(WORK ITEM): Line by line, print the records exactly as they are, dropping the pictures.

Data records:
------------------------------------------------------------

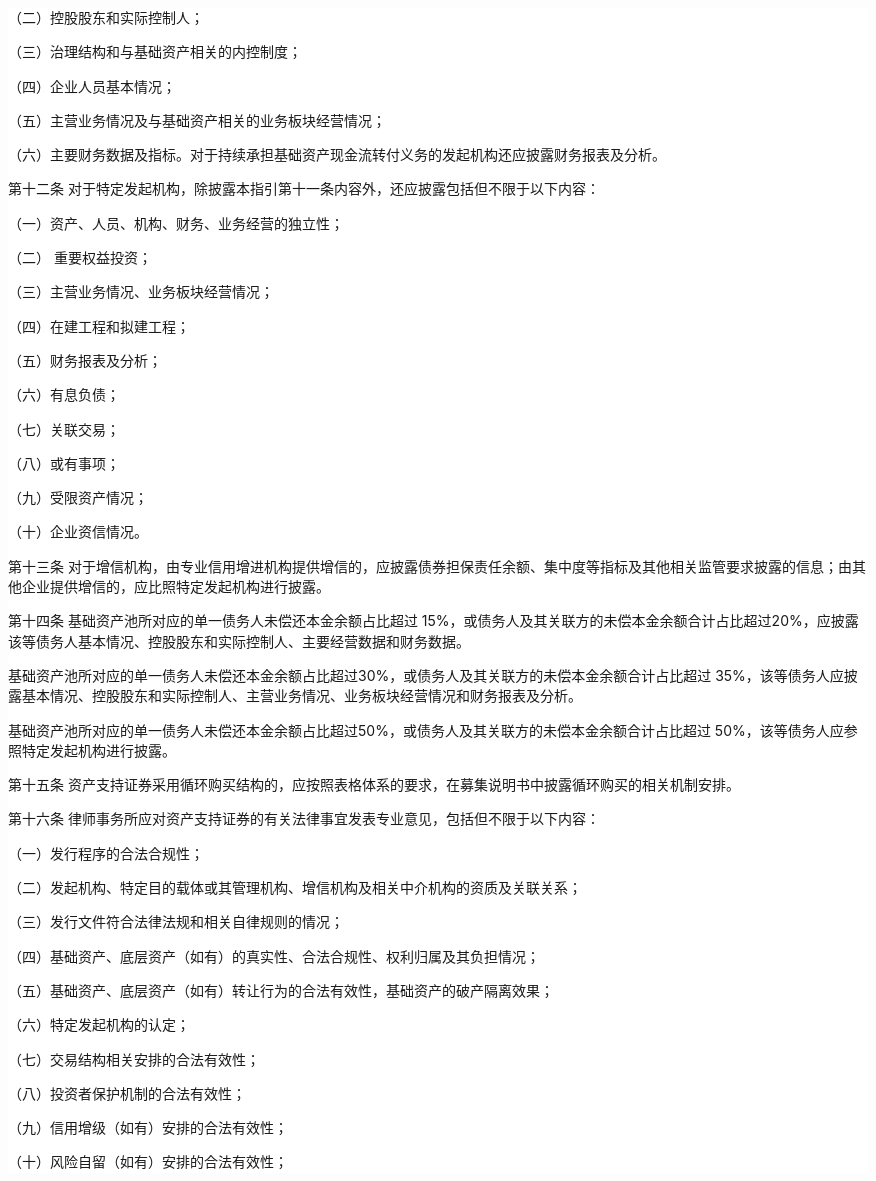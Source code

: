 （二）控股股东和实际控制人；

（三）治理结构和与基础资产相关的内控制度；

（四）企业人员基本情况；

（五）主营业务情况及与基础资产相关的业务板块经营情况；

（六）主要财务数据及指标。对于持续承担基础资产现金流转付义务的发起机构还应披露财务报表及分析。

第十二条 对于特定发起机构，除披露本指引第十一条内容外，还应披露包括但不限于以下内容：

（一）资产、人员、机构、财务、业务经营的独立性；

（二） 重要权益投资；

（三）主营业务情况、业务板块经营情况；

（四）在建工程和拟建工程；

（五）财务报表及分析；

（六）有息负债；

（七）关联交易；

（八）或有事项；

（九）受限资产情况；

（十）企业资信情况。

第十三条 对于增信机构，由专业信用增进机构提供增信的，应披露债券担保责任余额、集中度等指标及其他相关监管要求披露的信息；由其他企业提供增信的，应比照特定发起机构进行披露。

第十四条 基础资产池所对应的单一债务人未偿还本金余额占比超过 15%，或债务人及其关联方的未偿本金余额合计占比超过20%，应披露该等债务人基本情况、控股股东和实际控制人、主要经营数据和财务数据。

基础资产池所对应的单一债务人未偿还本金余额占比超过30%，或债务人及其关联方的未偿本金余额合计占比超过 35%，该等债务人应披露基本情况、控股股东和实际控制人、主营业务情况、业务板块经营情况和财务报表及分析。

基础资产池所对应的单一债务人未偿还本金余额占比超过50%，或债务人及其关联方的未偿本金余额合计占比超过 50%，该等债务人应参照特定发起机构进行披露。

第十五条 资产支持证券采用循环购买结构的，应按照表格体系的要求，在募集说明书中披露循环购买的相关机制安排。

第十六条 律师事务所应对资产支持证券的有关法律事宜发表专业意见，包括但不限于以下内容：

（一）发行程序的合法合规性；

（二）发起机构、特定目的载体或其管理机构、增信机构及相关中介机构的资质及关联关系；

（三）发行文件符合法律法规和相关自律规则的情况；

（四）基础资产、底层资产（如有）的真实性、合法合规性、权利归属及其负担情况；

（五）基础资产、底层资产（如有）转让行为的合法有效性，基础资产的破产隔离效果；

（六）特定发起机构的认定；

（七）交易结构相关安排的合法有效性；

（八）投资者保护机制的合法有效性；

（九）信用增级（如有）安排的合法有效性；

（十）风险自留（如有）安排的合法有效性；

------------------------------------------------------------

(EXERCISE OUTPUT):
Source code

: （二）控股股东和实际控制人；

（三）治理结构和与基础资产相关的内控制度；

（四）企业人员基本情况；

（五）主营业务情况及与基础资产相关的业务板块经营情况；

（六）主要财务数据及指标。对于持续承担基础资产现金流转付义务的发起机构还应披露财务报表及分析。

第十二条 对于特定发起机构，除披露本指引第十一条内容外，还应披露包括但不限于以下内容：

（一）资产、人员、机构、财务、业务经营的独立性；

（二） 重要权益投资；

（三）主营业务情况、业务板块经营情况；

（四）在建工程和拟建工程；

（五）财务报表及分析；

（六）有息负债；

（七）关联交易；

（八）或有事项；

（九）受限资产情况；

（十）企业资信情况。

第十三条 对于增信机构，由专业信用增进机构提供增信的，应披露债券担保责任余额、集中度等指标及其他相关监管要求披露的信息；由其他企业提供增信的，应比照特定发起机构进行披露。

第十四条 基础资产池所对应的单一债务人未偿还本金余额占比超过 15%，或债务人及其关联方的未偿本金余额合计占比超过20%，应披露该等债务人基本情况、控股股东和实际控制人、主要经营数据和财务数据。

基础资产池所对应的单一债务人未偿还本金余额占比超过30%，或债务人及其关联方的未偿本金余额合计占比超过 35%，该等债务人应披露基本情况、控股股东和实际控制人、主营业务情况、业务板块经营情况和财务报表及分析。

基础资产池所对应的单一债务人未偿还本金余额占比超过50%，或债务人及其关联方的未偿本金余额合计占比超过 50%，该等债务人应参照特定发起机构进行披露。

第十五条 资产支持证券采用循环购买结构的，应按照表格体系的要求，在募集说明书中披露循环购买的相关机制安排。

第十六条 律师事务所应对资产支持证券的有关法律事宜发表专业意见，包括但不限于以下内容：

（一）发行程序的合法合规性；

（二）发起机构、特定目的载体或其管理机构、增信机构及相关中介机构的资质及关联关系；

（三）发行文件符合法律法规和相关自律规则的情况；

（四）基础资产、底层资产（如有）的真实性、合法合规性、权利归属及其负担情况；

（五）基础资产、底层资产（如有）转让行为的合法有效性，基础资产的破产隔离效果；

（六）特定发起机构的认定；

（七）交易结构相关安排的合法有效性；

（八）投资者保护机制的合法有效性；

（九）信用增级（如有）安排的合法有效性；

（十）风险自留（如有）安排的合法有效性；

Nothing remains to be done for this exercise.